Modelling and predicting to take action
SNCF researchers use both physical and data modelling to limit the cost of designing, monitoring, maintaining and operating the French rail network.
Monitor. Predict. Act. You can’t see them, but more and more of our trains are packed with tiny sensors, collecting huge quantities of data throughout each journey. Analysing this data yields a wealth of insights. For example, we use post-processing data from wheelset acceleration to monitor track geometry and keep an eye on changing track fault kinetics. Both have tremendous value for improving routine track maintenance.
Using predictions to improve maintenance
Our researchers also develop solutions that help us better understand rail fatigue—which lets us predict when cracks will appear and how they’ll spread. They model the track’s mechanical strength against fatigue, using both physical modelling and ultrasound measurements. Our aim? Predict when cracks will appear, and schedule maintenance to prevent breakage.
Representing the rail system
“If the quality of our initial input—say, track measurements or train characteristics—is good, digital modelling can represent rail systems with high confidence,” says Nicolas Lestoille, a railway dynamics design engineer at SNCF Réseau’s Industrial and Engineering Division, and a member of our Synapses network.
Combining data...
For both track geometry and rail fatigue, our engineers combine information from data with information from mechanical simulations. “That’s what sets our team apart: we carefully select and combine physical and data-based models to optimize rail operations—surveillance, design, maintenance and certification,” says Christine Funfschilling, head of the Mechanical Systems and Interactions unit in SNCF’s Technology, Innovation and Group Projects Division.
... with mechanical simulations
With rail fatigue, for example, the physical model feeds into the data model.

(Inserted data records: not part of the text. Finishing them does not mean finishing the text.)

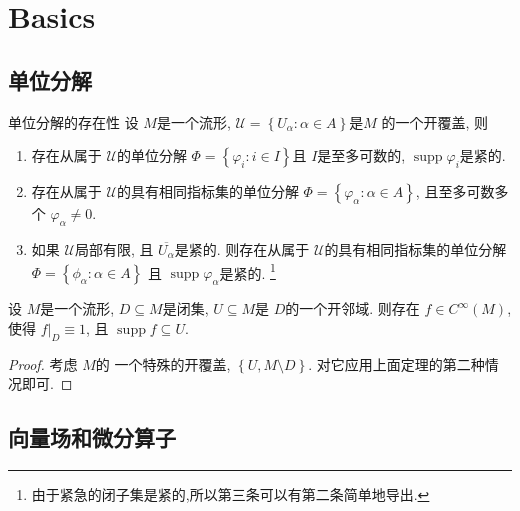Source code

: \documentclass[../main.tex]{subfiles}
\begin{document}
\chapter{Basics}

\section{单位分解}

\begin{theorem}{单位分解的存在性}{}
    设 \(  M  \)是一个流形, \(  \mathscr{U}= \left\{ U_{\alpha }: \alpha \in A \right\}  \)是\(  M  \)   的一个开覆盖, 则
    \begin{enumerate}
        \item 存在从属于 \(  \mathscr{U}  \)的单位分解 \(  \Phi  = \left\{  \varphi _{i}: i \in I \right\}  \)且 \(  I  \)是至多可数的, \(  \operatorname{supp} \varphi _{i}  \)是紧的. 
        \item     存在从属于 \(  \mathscr{U}  \)的具有相同指标集的单位分解 \(  \Phi = \left\{  \varphi _{\alpha } :\alpha \in A\right\}  \), 且至多可数多个 \(   \varphi _{\alpha }\neq 0  \).      
        \item 如果 \(  \mathscr{U}  \)局部有限, 且 \(  \overline{U_{\alpha }}  \)是紧的. 则存在从属于 \(  \mathscr{U}  \)的具有相同指标集的单位分解 \(  \Phi = \left\{ \phi _{\alpha }: \alpha \in A \right\}  \)    且 \(  \operatorname{supp} \varphi _{\alpha }  \)是紧的.  \footnote{由于紧急的闭子集是紧的,所以第三条可以有第二条简单地导出. }
    \end{enumerate}
    
\end{theorem}


\begin{corollary}{}{}
    设 \(  M  \)是一个流形, \(  D\subseteq M  \)是闭集,  \(  U\subseteq M  \)是 \(  D  \)的一个开邻域. 则存在 \(  f \in C^{\infty}\left( M \right)   \), 使得 \(  \left. f \right|_{D} \equiv 1  \), 且 \(  \operatorname{supp}f \subseteq U  \).       
\end{corollary}

\begin{proof}
    考虑 \(  M  \)的 一个特殊的开覆盖,  \(  \left\{ U, M\setminus D \right\}  \). 对它应用上面定理的第二种情况即可. 
\end{proof}

\section{向量场和微分算子}
\end{document}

But sometimes the opposite is true: insights from the data model round out the physical model. And in other cases, our experts use both to keep calculation costs under control. Recently they’ve focused on cutting consumption by optimizing the speed trajectories of our trains—a task that demands expertise in both physics and mathematics.
3 questions for Christine Funfschilling
What are the benefits of your work?
Basically, our aim is to develop innovative methods that will help SNCF Group reduce the cost of certifying, monitoring, maintaining and operating our rolling stock and infrastructure. Our customers benefit when we limit the disruptions and delays that can result from defects in these processes.
How does that help design tomorrow’s trains?
The aim of rail system physics is to better understand and better simulate the extremely complex behaviour of trains in their environment. That’s a critical step towards designing and adapting trains to meet the demands of new transport systems.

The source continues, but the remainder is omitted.